First Gen Part 2

Hi everyone! I hope you all are having a great week. So, this is part two of my three-part series. In this post, I will be talking about what it’s like living in two different worlds.
I live in one country, but I am a part of two different worlds. All I have ever known is the U.S. I have never lived anywhere else, and I don’t see myself living in another country. Virginia is my home, but I also have to remember where I come from. I have Mexican and Guatemalan heritage, but I’m also an American citizen. Being a part of two worlds is great for some people, but for others, it can be confusing because it feels like there is a choice that has to be made. Fortunately for me, I have already had that journey, but getting to where I am now was not easy.

I grew up in the U.S. as an American citizen but, because I have Hispanic parents, I am immediately put in the minority group, yet I identify myself as an American who happens to have Hispanic heritage. This is the part that confused me as a child. I felt that I had to act like an American to society, such as speak good english but also show I am still Hispanic to my family and relatives.

The unbalance of not know where I belong or if I belong, took a toll on myself esteem and confidence, and feelings of doubt consumed my every thought. As I matured, I realized that it’s not society’s choice of where I belong and who I am but what I choose to identify myself as. And that is a citizen of the United States with Hispanic culture. Who I am is my experiences, beliefs, and religion, which is Hispanic and American.

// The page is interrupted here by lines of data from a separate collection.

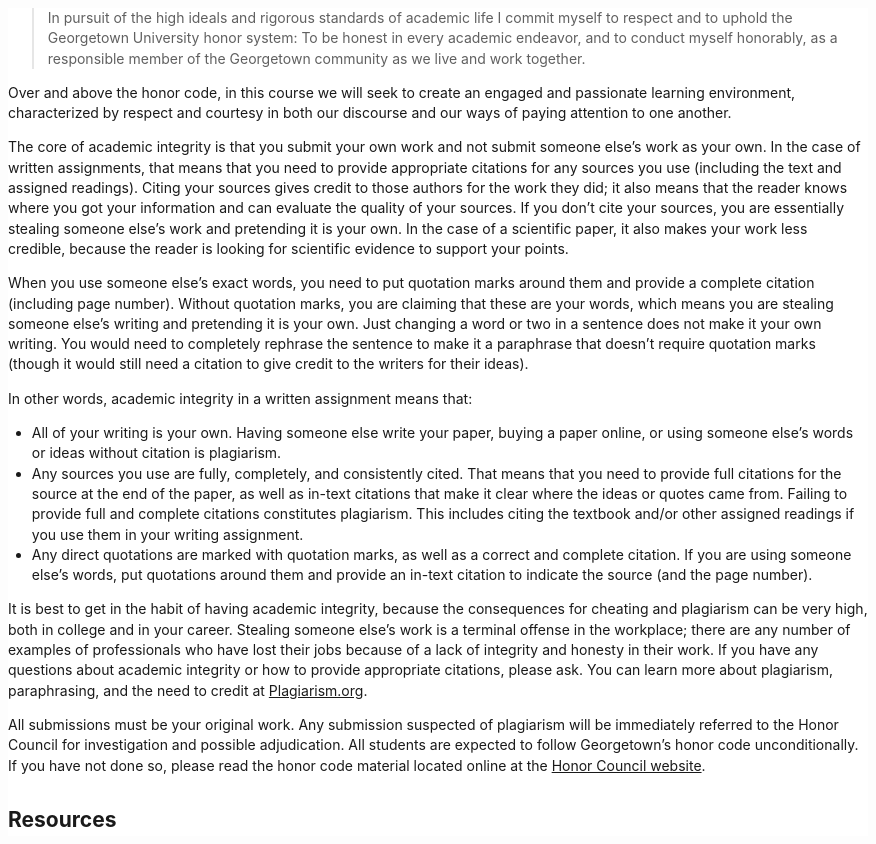 <blockquote>
In pursuit of the high ideals and rigorous standards of academic life I commit myself to respect and to uphold the Georgetown University honor system: To be honest in every academic endeavor, and to conduct myself honorably, as a responsible member of the Georgetown community as we live and work together.
</blockquote>

Over and above the honor code, in this course we will seek to create an engaged and passionate learning environment, characterized by respect and courtesy in both our discourse and our ways of paying attention to one another.

The core of academic integrity is that you submit your own work and not submit someone else’s work as your own. In the case of written assignments, that means that you need to provide appropriate citations for any sources you use (including the text and assigned readings). Citing your sources gives credit to those authors for the work they did; it also means that the reader knows where you got your information and can evaluate the quality of your sources. If you don’t cite your sources, you are essentially stealing someone else’s work and pretending it is your own. In the case of a scientific paper, it also makes your work less credible, because the reader is looking for scientific evidence to support your points.

When you use someone else’s exact words, you need to put quotation marks around them and provide a complete citation (including page number). Without quotation marks, you are claiming that these are your words, which means you are stealing someone else’s writing and pretending it is your own. Just changing a word or two in a sentence does not make it your own writing. You would need to completely rephrase the sentence to make it a paraphrase that doesn’t require quotation marks (though it would still need a citation to give credit to the writers for their ideas).

In other words, academic integrity in a written assignment means that: 
- All of your writing is your own. Having someone else write your paper, buying a paper online, or using someone else’s words or ideas without citation is plagiarism.
- Any sources you use are fully, completely, and consistently cited. That means that you need to provide full citations for the source at the end of the paper, as well as in-text citations that make it clear where the ideas or quotes came from. Failing to provide full and complete citations constitutes plagiarism. This includes citing the textbook and/or other assigned readings if you use them in your writing assignment.
- Any direct quotations are marked with quotation marks, as well as a correct and complete citation. If you are using someone else’s words, put quotations around them and provide an in-text citation to indicate the source (and the page number). 

It is best to get in the habit of having academic integrity, because the consequences for cheating and plagiarism can be very high, both in college and in your career. Stealing someone else’s work is a terminal offense in the workplace; there are any number of examples of professionals who have lost their jobs because of a lack of integrity and honesty in their work. If you have any questions about academic integrity or how to provide appropriate citations, please ask. You can learn more about plagiarism, paraphrasing, and the need to credit at [Plagiarism.org](https://plagiarism.org/). 

All submissions must be your original work. Any submission suspected of plagiarism will be immediately referred to the Honor Council for investigation and possible adjudication. All students are expected to follow Georgetown’s honor code unconditionally. If you have not done so, please read the honor code material located online at the [Honor Council website](https://honorcouncil.georgetown.edu/).

## Resources
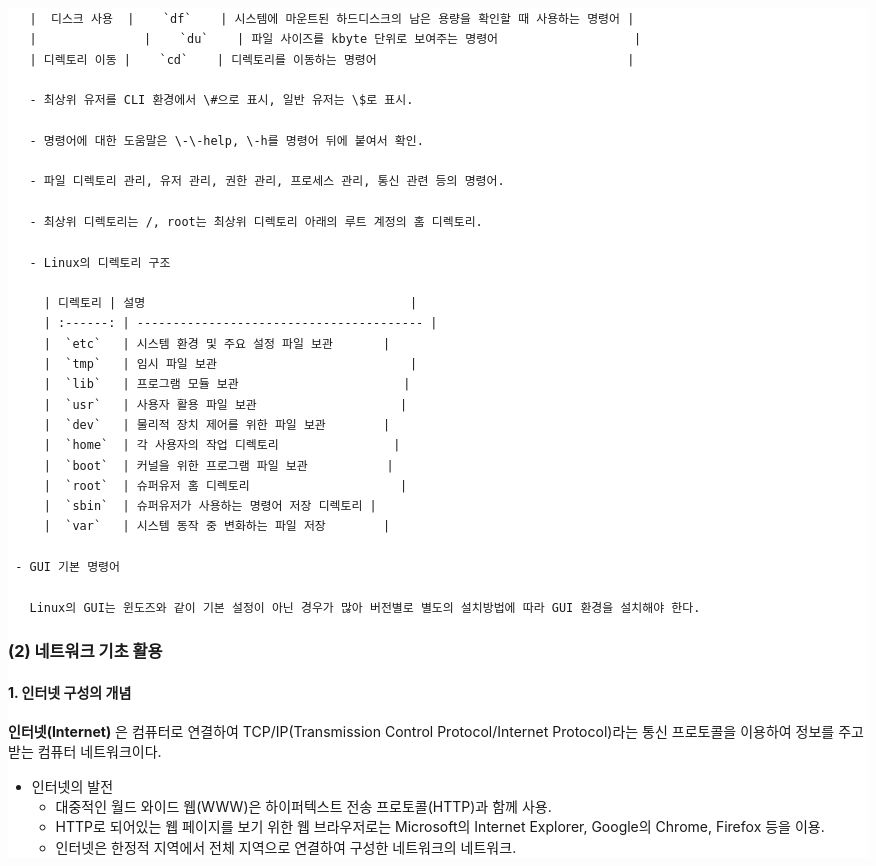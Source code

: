        |  디스크 사용  |    `df`    | 시스템에 마운트된 하드디스크의 남은 용량을 확인할 때 사용하는 명령어 |
       |               |    `du`    | 파일 사이즈를 kbyte 단위로 보여주는 명령어                   |
       | 디렉토리 이동 |    `cd`    | 디렉토리를 이동하는 명령어                                   |

       - 최상위 유저를 CLI 환경에서 \#으로 표시, 일반 유저는 \$로 표시.

       - 명령어에 대한 도움말은 \-\-help, \-h를 명령어 뒤에 붙여서 확인.

       - 파일 디렉토리 관리, 유저 관리, 권한 관리, 프로세스 관리, 통신 관련 등의 명령어.

       - 최상위 디렉토리는 /, root는 최상위 디렉토리 아래의 루트 계정의 홈 디렉토리.

       - Linux의 디렉토리 구조

         | 디렉토리 | 설명                                     |
         | :------: | ---------------------------------------- |
         |  `etc`   | 시스템 환경 및 주요 설정 파일 보관       |
         |  `tmp`   | 임시 파일 보관                           |
         |  `lib`   | 프로그램 모듈 보관                       |
         |  `usr`   | 사용자 활용 파일 보관                    |
         |  `dev`   | 물리적 장치 제어를 위한 파일 보관        |
         |  `home`  | 각 사용자의 작업 디렉토리                |
         |  `boot`  | 커널을 위한 프로그램 파일 보관           |
         |  `root`  | 슈퍼유저 홈 디렉토리                     |
         |  `sbin`  | 슈퍼유저가 사용하는 명령어 저장 디렉토리 |
         |  `var`   | 시스템 동작 중 변화하는 파일 저장        |

     - GUI 기본 명령어

       Linux의 GUI는 윈도즈와 같이 기본 설정이 아닌 경우가 많아 버전별로 별도의 설치방법에 따라 GUI 환경을 설치해야 한다.







### (2) 네트워크 기초 활용

#### 1. 인터넷 구성의 개념

**인터넷(Internet)** 은 컴퓨터로 연결하여 TCP/IP(Transmission Control Protocol/Internet Protocol)라는 통신 프로토콜을 이용하여 정보를 주고받는 컴퓨터 네트워크이다.

- 인터넷의 발전
  - 대중적인 월드 와이드 웹(WWW)은 하이퍼텍스트 전송 프로토콜(HTTP)과 함께 사용.
  - HTTP로 되어있는 웹 페이지를 보기 위한 웹 브라우저로는 Microsoft의 Internet Explorer, Google의 Chrome, Firefox 등을 이용.
  - 인터넷은 한정적 지역에서 전체 지역으로 연결하여 구성한 네트워크의 네트워크.

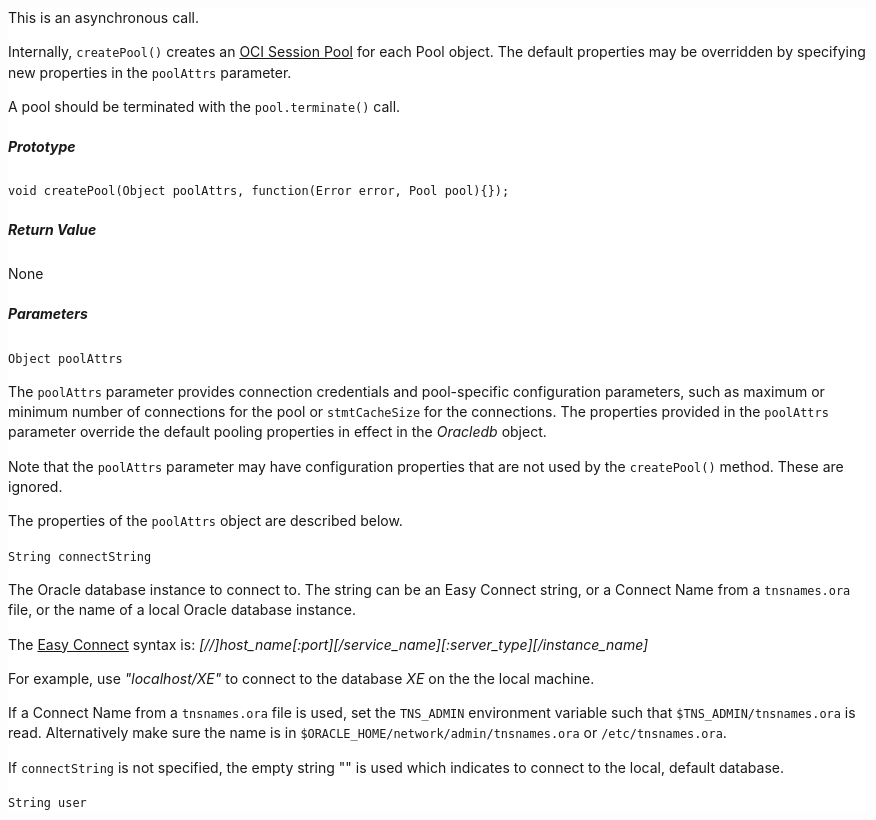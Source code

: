 This is an asynchronous call.

Internally, `createPool()` creates an [OCI Session
Pool](https://docs.oracle.com/database/121/LNOCI/oci09adv.htm#LNOCI16617)
for each Pool object. The default properties may be overridden by
specifying new properties in the `poolAttrs` parameter.

A pool should be terminated with the `pool.terminate()` call.

##### Prototype

```
void createPool(Object poolAttrs, function(Error error, Pool pool){});
```

##### Return Value

None

##### Parameters

```
Object poolAttrs
```

The `poolAttrs` parameter provides connection credentials and
pool-specific configuration parameters, such as maximum or minimum
number of connections for the pool or `stmtCacheSize` for the connections.
The properties provided in the `poolAttrs` parameter override the default
pooling properties in effect in the *Oracledb* object.

Note that the `poolAttrs` parameter may have configuration
properties that are not used by the `createPool()` method.  These are
ignored.

The properties of the `poolAttrs` object are described below.

```
String connectString
```

The Oracle database instance to connect to.  The string can be an Easy Connect string, or a
Connect Name from a `tnsnames.ora` file, or the name of a local
Oracle database instance.

The [Easy Connect](https://docs.oracle.com/database/121/NETAG/naming.htm#i498306) syntax is:
*[//]host_name[:port][/service_name][:server_type][/instance_name]*

For example, use *"localhost/XE"* to connect to the database *XE* on the the local machine.

If a Connect Name from a `tnsnames.ora` file is used, set the
`TNS_ADMIN` environment variable such that `$TNS_ADMIN/tnsnames.ora`
is read.  Alternatively make sure the name is in
`$ORACLE_HOME/network/admin/tnsnames.ora` or `/etc/tnsnames.ora`.

If `connectString` is not specified, the empty string "" is used which
indicates to connect to the local, default database.

```
String user
```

Below I have attached an article I read that inspired me to write this post

https://www.latimes.com/local/california/la-me-hispanic-heritage-month-20160916-snap-htmlstory.html

2 thoughts on “First Gen Part 2

  1. Thank you for being vulnerable throughout your posts! It really allows me to gain perspective and understanding!

    Like

  2. Thank you for sharing! I think its so unfortunate that individuals from different countries don’t feel comfortable speaking their language in America. I think it says a lot about the people here.